--- Provided data Enclosed Below ---

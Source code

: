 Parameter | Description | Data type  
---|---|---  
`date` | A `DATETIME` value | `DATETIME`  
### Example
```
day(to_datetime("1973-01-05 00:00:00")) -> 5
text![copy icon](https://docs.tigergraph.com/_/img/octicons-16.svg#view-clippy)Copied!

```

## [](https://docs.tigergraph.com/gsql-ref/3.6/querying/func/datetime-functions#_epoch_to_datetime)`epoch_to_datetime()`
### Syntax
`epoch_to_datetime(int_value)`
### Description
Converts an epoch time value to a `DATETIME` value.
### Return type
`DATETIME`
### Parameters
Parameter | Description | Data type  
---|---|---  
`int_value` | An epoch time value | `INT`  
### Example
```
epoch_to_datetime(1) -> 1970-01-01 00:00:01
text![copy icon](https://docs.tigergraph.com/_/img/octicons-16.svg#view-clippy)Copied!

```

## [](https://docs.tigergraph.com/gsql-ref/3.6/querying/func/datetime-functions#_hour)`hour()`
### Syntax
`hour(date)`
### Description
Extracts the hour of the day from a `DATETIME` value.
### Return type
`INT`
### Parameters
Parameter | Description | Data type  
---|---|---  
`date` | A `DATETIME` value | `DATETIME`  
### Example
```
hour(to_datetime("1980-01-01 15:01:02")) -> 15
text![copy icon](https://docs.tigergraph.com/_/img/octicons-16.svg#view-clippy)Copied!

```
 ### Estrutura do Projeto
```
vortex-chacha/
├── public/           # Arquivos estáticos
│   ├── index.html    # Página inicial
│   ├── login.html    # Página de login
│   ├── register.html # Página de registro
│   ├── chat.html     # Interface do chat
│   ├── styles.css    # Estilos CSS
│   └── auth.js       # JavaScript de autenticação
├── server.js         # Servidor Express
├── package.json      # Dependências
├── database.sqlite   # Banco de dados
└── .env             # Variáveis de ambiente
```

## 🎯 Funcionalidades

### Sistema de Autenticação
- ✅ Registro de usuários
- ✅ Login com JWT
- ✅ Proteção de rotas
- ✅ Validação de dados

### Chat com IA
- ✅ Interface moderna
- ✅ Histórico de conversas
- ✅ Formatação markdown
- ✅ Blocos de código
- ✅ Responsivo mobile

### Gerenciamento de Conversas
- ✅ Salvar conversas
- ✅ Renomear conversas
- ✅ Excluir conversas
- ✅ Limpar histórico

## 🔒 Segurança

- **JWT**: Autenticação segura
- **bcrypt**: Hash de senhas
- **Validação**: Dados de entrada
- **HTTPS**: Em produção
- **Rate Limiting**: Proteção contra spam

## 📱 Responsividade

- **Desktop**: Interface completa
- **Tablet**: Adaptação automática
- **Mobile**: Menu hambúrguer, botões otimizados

--- End of Enclosed Provided data ---

What you need to do:
Across all the records above, find each line with "Validação" in it and copy it.

Task answer:
- ✅ Validação de dados
- **Validação**: Dados de entrada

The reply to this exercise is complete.